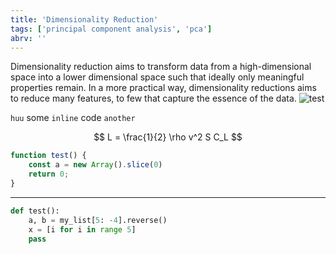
 ```yaml
---
title: 'Dimensionality Reduction'
tags: ['principal component analysis', 'pca']
abrv: ''
---
```

Dimensionality reduction aims to transform data from a high-dimensional space into a lower dimensional space such that ideally only meaningful properties remain. In a more practical way, dimensionality reductions aims to reduce many features, to few that capture the essence of the data.
![test](/assets/items/dimensionality-reduction/dimensionality-reduction.jpg)



`huu` some `inline` code `another`

$$
L = \frac{1}{2} \rho v^2 S C_L
$$

```javascript
function test() {
    const a = new Array().slice(0)
    return 0;
}
```

---

```python
def test():
    a, b = my_list[5: -4].reverse()
    x = [i for i in range 5]
    pass
```
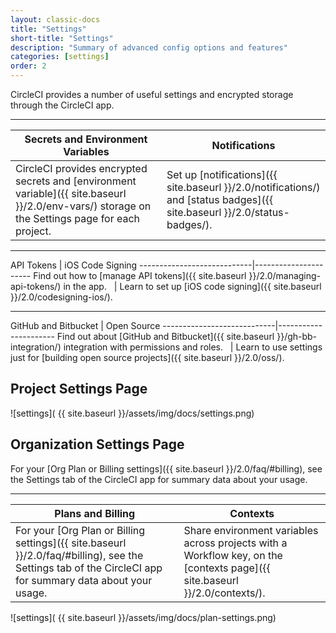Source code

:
 ```yaml
---
layout: classic-docs
title: "Settings"
short-title: "Settings"
description: "Summary of advanced config options and features"
categories: [settings]
order: 2
---
```


CircleCI provides a number of useful settings and encrypted storage through the CircleCI app.

<hr>

Secrets and Environment Variables            | Notifications
----------------------------|----------------------
CircleCI provides encrypted secrets and [environment variable]({{ site.baseurl }}/2.0/env-vars/) storage on the Settings page for each project.&nbsp;&nbsp;    |   Set up [notifications]({{ site.baseurl }}/2.0/notifications/) and [status badges]({{ site.baseurl }}/2.0/status-badges/).

<hr>
API Tokens            | iOS Code Signing
----------------------------|----------------------
Find out how to [manage API tokens]({{ site.baseurl }}/2.0/managing-api-tokens/) in the app.&nbsp;&nbsp;    |   Learn to set up [iOS code signing]({{ site.baseurl }}/2.0/codesigning-ios/).

<hr>
GitHub and Bitbucket           | Open Source
----------------------------|----------------------
Find out about [GitHub and Bitbucket]({{ site.baseurl }}/gh-bb-integration/) integration with permissions and roles.&nbsp;&nbsp;    |   Learn to use settings just for [building open source projects]({{ site.baseurl }}/2.0/oss/).

## Project Settings Page

![settings]( {{ site.baseurl }}/assets/img/docs/settings.png)



## Organization Settings Page
For your [Org Plan or Billing settings]({{ site.baseurl }}/2.0/faq/#billing), see the Settings tab of the CircleCI app for summary data about your usage.
<hr>

Plans and Billing | Contexts
------------------------|------------------
For your [Org Plan or Billing settings]({{ site.baseurl }}/2.0/faq/#billing), see the Settings tab of the CircleCI app for summary data about your usage. |  Share environment variables across projects with a Workflow key, on the [contexts page]({{ site.baseurl }}/2.0/contexts/).

![settings]( {{ site.baseurl }}/assets/img/docs/plan-settings.png)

◆ WHAT YOU SHOULD DO
Quote each entry above verbatim and drop the pictures.

◆ TASK RESPONSE
 ```yaml
---
title: 'Dimensionality Reduction'
tags: ['principal component analysis', 'pca']
abrv: ''
---
```

Dimensionality reduction aims to transform data from a high-dimensional space into a lower dimensional space such that ideally only meaningful properties remain. In a more practical way, dimensionality reductions aims to reduce many features, to few that capture the essence of the data.
![test](/assets/items/dimensionality-reduction/dimensionality-reduction.jpg)



`huu` some `inline` code `another`

$$
L = \frac{1}{2} \rho v^2 S C_L
$$

```javascript
function test() {
    const a = new Array().slice(0)
    return 0;
}
```

---

```python
def test():
    a, b = my_list[5: -4].reverse()
    x = [i for i in range 5]
    pass
```
Source code

:
 ```yaml
---
layout: classic-docs
title: "Settings"
short-title: "Settings"
description: "Summary of advanced config options and features"
categories: [settings]
order: 2
---
```


CircleCI provides a number of useful settings and encrypted storage through the CircleCI app.

<hr>

Secrets and Environment Variables            | Notifications
----------------------------|----------------------
CircleCI provides encrypted secrets and [environment variable]({{ site.baseurl }}/2.0/env-vars/) storage on the Settings page for each project.&nbsp;&nbsp;    |   Set up [notifications]({{ site.baseurl }}/2.0/notifications/) and [status badges]({{ site.baseurl }}/2.0/status-badges/).

<hr>
API Tokens            | iOS Code Signing
----------------------------|----------------------
Find out how to [manage API tokens]({{ site.baseurl }}/2.0/managing-api-tokens/) in the app.&nbsp;&nbsp;    |   Learn to set up [iOS code signing]({{ site.baseurl }}/2.0/codesigning-ios/).

<hr>
GitHub and Bitbucket           | Open Source
----------------------------|----------------------
Find out about [GitHub and Bitbucket]({{ site.baseurl }}/gh-bb-integration/) integration with permissions and roles.&nbsp;&nbsp;    |   Learn to use settings just for [building open source projects]({{ site.baseurl }}/2.0/oss/).

## Project Settings Page

![settings]( {{ site.baseurl }}/assets/img/docs/settings.png)



## Organization Settings Page
For your [Org Plan or Billing settings]({{ site.baseurl }}/2.0/faq/#billing), see the Settings tab of the CircleCI app for summary data about your usage.
<hr>

Plans and Billing | Contexts
------------------------|------------------
For your [Org Plan or Billing settings]({{ site.baseurl }}/2.0/faq/#billing), see the Settings tab of the CircleCI app for summary data about your usage. |  Share environment variables across projects with a Workflow key, on the [contexts page]({{ site.baseurl }}/2.0/contexts/).

![settings]( {{ site.baseurl }}/assets/img/docs/plan-settings.png)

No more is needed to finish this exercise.